RECORDS PROVIDED ->

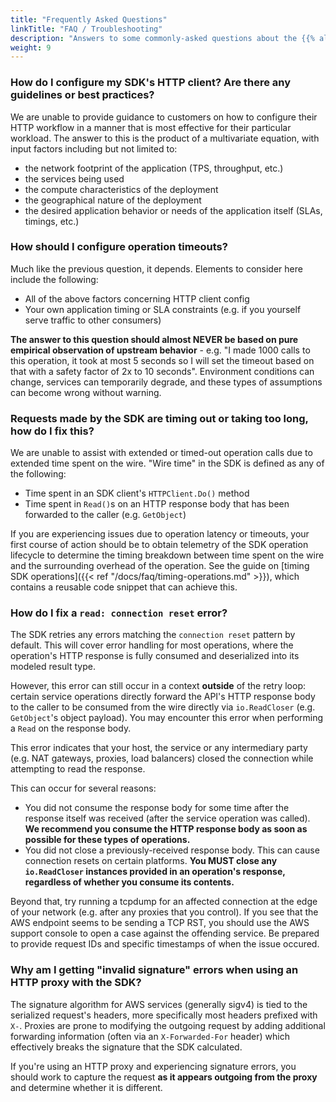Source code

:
 ```yaml
---
title: "Frequently Asked Questions"
linkTitle: "FAQ / Troubleshooting"
description: "Answers to some commonly-asked questions about the {{% alias sdk-go %}}"
weight: 9
---
```


### How do I configure my SDK's HTTP client? Are there any guidelines or best practices?

We are unable to provide guidance to customers on how to configure their HTTP
workflow in a manner that is most effective for their particular workload. The
answer to this is the product of a multivariate equation, with input factors
including but not limited to:

* the network footprint of the application (TPS, throughput, etc.)
* the services being used
* the compute characteristics of the deployment
* the geographical nature of the deployment
* the desired application behavior or needs of the application itself (SLAs,
  timings, etc.)

### How should I configure operation timeouts?

Much like the previous question, it depends. Elements to consider here include
the following:

* All of the above factors concerning HTTP client config
* Your own application timing or SLA constraints (e.g. if you yourself serve
  traffic to other consumers)

**The answer to this question should almost NEVER be based on pure empirical
observation of upstream behavior** - e.g. "I made 1000 calls to this operation,
it took at most 5 seconds so I will set the timeout based on that with a safety
factor of 2x to 10 seconds". Environment conditions can change, services can
temporarily degrade, and these types of assumptions can become wrong without
warning.

### Requests made by the SDK are timing out or taking too long, how do I fix this?

We are unable to assist with extended or timed-out operation calls due to
extended time spent on the wire. "Wire time" in the SDK is defined as any of
the following:
* Time spent in an SDK client's `HTTPClient.Do()` method
* Time spent in `Read()`s on an HTTP response body that has been forwarded to
  the caller (e.g. `GetObject`)

If you are experiencing issues due to operation latency or timeouts, your first
course of action should be to obtain telemetry of the SDK operation lifecycle
to determine the timing breakdown between time spent on the wire and the
surrounding overhead of the operation. See the guide on
[timing SDK operations]({{< ref "/docs/faq/timing-operations.md" >}}),
which contains a reusable code snippet that can achieve this.

### How do I fix a `read: connection reset` error?

The SDK retries any errors matching the `connection reset` pattern by default.
This will cover error handling for most operations, where the operation's HTTP
response is fully consumed and deserialized into its modeled result type.

However, this error can still occur in a context **outside** of the retry loop:
certain service operations directly forward the API's HTTP response body to the
caller to be consumed from the wire directly via `io.ReadCloser` (e.g.
`GetObject`'s object payload). You may encounter this error when performing a
`Read` on the response body.

This error indicates that your host, the service or any intermediary party
(e.g. NAT gateways, proxies, load balancers) closed the connection while
attempting to read the response.

This can occur for several reasons:
* You did not consume the response body for some time after the response itself
  was received (after the service operation was called). **We recommend you
  consume the HTTP response body as soon as possible for these types of
  operations.**
* You did not close a previously-received response body. This can cause
  connection resets on certain platforms. **You MUST close any `io.ReadCloser`
  instances provided in an operation's response, regardless of whether you
  consume its contents.**

Beyond that, try running a tcpdump for an affected connection at the edge of
your network (e.g. after any proxies that you control). If you see that the AWS
endpoint seems to be sending a TCP RST, you should use the AWS support console
to open a case against the offending service. Be prepared to provide request
IDs and specific timestamps of when the issue occured.

### Why am I getting "invalid signature" errors when using an HTTP proxy with the SDK?

The signature algorithm for AWS services (generally sigv4) is tied to the
serialized request's headers, more specifically most headers prefixed with
`X-`. Proxies are prone to modifying the outgoing request by adding additional
forwarding information (often via an `X-Forwarded-For` header) which
effectively breaks the signature that the SDK calculated.

If you're using an HTTP proxy and experiencing signature errors, you should
work to capture the request **as it appears outgoing from the proxy** and
determine whether it is different.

WHAT IS BEING ASKED -> Only the lines from the one containing "your network (e.g." through the last line of the records belong in the answer, each written out exactly.

ANSWER TO THIS PROBLEM ->
your network (e.g. after any proxies that you control). If you see that the AWS
endpoint seems to be sending a TCP RST, you should use the AWS support console
to open a case against the offending service. Be prepared to provide request
IDs and specific timestamps of when the issue occured.

### Why am I getting "invalid signature" errors when using an HTTP proxy with the SDK?

The signature algorithm for AWS services (generally sigv4) is tied to the
serialized request's headers, more specifically most headers prefixed with
`X-`. Proxies are prone to modifying the outgoing request by adding additional
forwarding information (often via an `X-Forwarded-For` header) which
effectively breaks the signature that the SDK calculated.

If you're using an HTTP proxy and experiencing signature errors, you should
work to capture the request **as it appears outgoing from the proxy** and
determine whether it is different.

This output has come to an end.